このままではホスト、他のマシン(他のゲストOS)とのネットワーク接続ができない。
ホスト (Plamo-5.0 の場合) の設定
# modprobe tun
# ifconfig eth0 0.0.0.0 promisc up
# brctl addbr br0
# brctl addif br0 eth0
# ifconfig br0 ???.xxx.aaa.bbb <-- DHCP の場合は # dhclient br0
# route add default gw ???.xxx.yyy.zzz <-- DHCP の場合は必要無し
ゲストOSの起動
# qemu-kvm -hda ゲストOS.qcow2 [ -cdrom /dev/sr0 -k ja -localtime -smp 2 ] -boot c -m 512 -net nic[ ,macaddr=52:54:00:12:34:56 ] -net tap,ifname=tap0,script=/etc/kvm/kvm-ifup <-- ルート権限で起動する必要がある。
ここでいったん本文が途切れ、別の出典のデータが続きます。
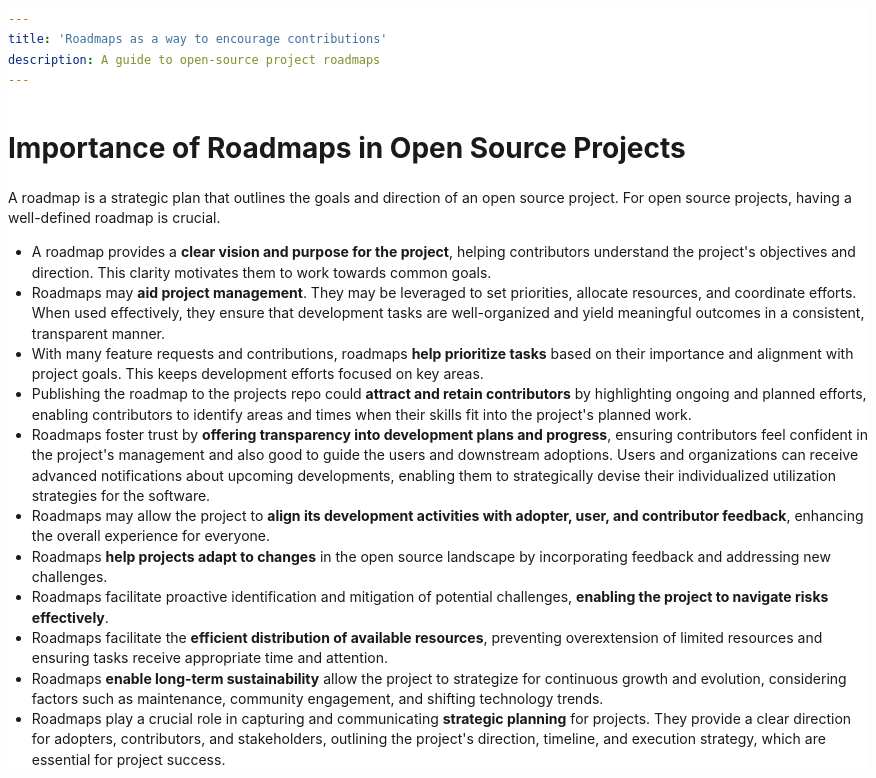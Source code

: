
 ```yaml
---
title: 'Roadmaps as a way to encourage contributions'
description: A guide to open-source project roadmaps
---
```


# Importance of Roadmaps in Open Source Projects

A roadmap is a strategic plan that outlines the goals and direction of an open
source project. For open source projects, having a well-defined roadmap is
crucial.

- A roadmap provides a **clear vision and purpose for the project**, helping
  contributors understand the project's objectives and direction. This clarity
  motivates them to work towards common goals.
- Roadmaps may **aid project management**. They may be leveraged to set
  priorities, allocate resources, and coordinate efforts. When used effectively,
  they ensure that development tasks are well-organized and yield meaningful
  outcomes in a consistent, transparent manner.
- With many feature requests and contributions, roadmaps **help prioritize
  tasks** based on their importance and alignment with project goals. This keeps
  development efforts focused on key areas.
- Publishing the roadmap to the projects repo could **attract and retain
  contributors** by highlighting ongoing and planned efforts, enabling
  contributors to identify areas and times when their skills fit into the
  project's planned work.
- Roadmaps foster trust by **offering transparency into development plans and
  progress**, ensuring contributors feel confident in the project's management
  and also good to guide the users and downstream adoptions. Users and
  organizations can receive advanced notifications about upcoming developments,
  enabling them to strategically devise their individualized utilization
  strategies for the software.
- Roadmaps may allow the project to **align its development activities with
  adopter, user, and contributor feedback**, enhancing the overall experience
  for everyone.
- Roadmaps **help projects adapt to changes** in the open source landscape by
  incorporating feedback and addressing new challenges.
- Roadmaps facilitate proactive identification and mitigation of potential
  challenges, **enabling the project to navigate risks effectively**.
- Roadmaps facilitate the **efficient distribution of available resources**,
  preventing overextension of limited resources and ensuring tasks receive
  appropriate time and attention.
- Roadmaps **enable long-term sustainability** allow the project to strategize
  for continuous growth and evolution, considering factors such as maintenance,
  community engagement, and shifting technology trends.
- Roadmaps play a crucial role in capturing and communicating **strategic
  planning** for projects. They provide a clear direction for adopters,
  contributors, and stakeholders, outlining the project's direction, timeline,
  and execution strategy, which are essential for project success.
kvm-ifup スクリプトの内容 --- ホストの /etc/kvm/ 以下に用意(任意に変更可)する。
#! /bin/sh
/sbin/ifconfig $1 0.0.0.0 promisc up
/usr/sbin/brctl addif br0 $1
ゲストOSの設定 ( Plamo の場合なら /etc/rc.d/rc.inet1 (rc.inet1.tradnet) の内容 ) で初期化される。
vmdk のイメージそのままで起動できる。
但し、
ゲストOSが Linux の場合は、起動時 (grubなど) のデバイス名、/etc/fstab でのデバイス名に違いが生じて正常に起動できない事がある。 1CD, レスキューモードなどで起動して修正すれば問題ない。 Ubuntu などのように grub, fstab で UUID を利用している物は問題ないと思われる。
Windows の場合は、ブルースクリーン (0x0000007B) が出てしまう問題があるようです。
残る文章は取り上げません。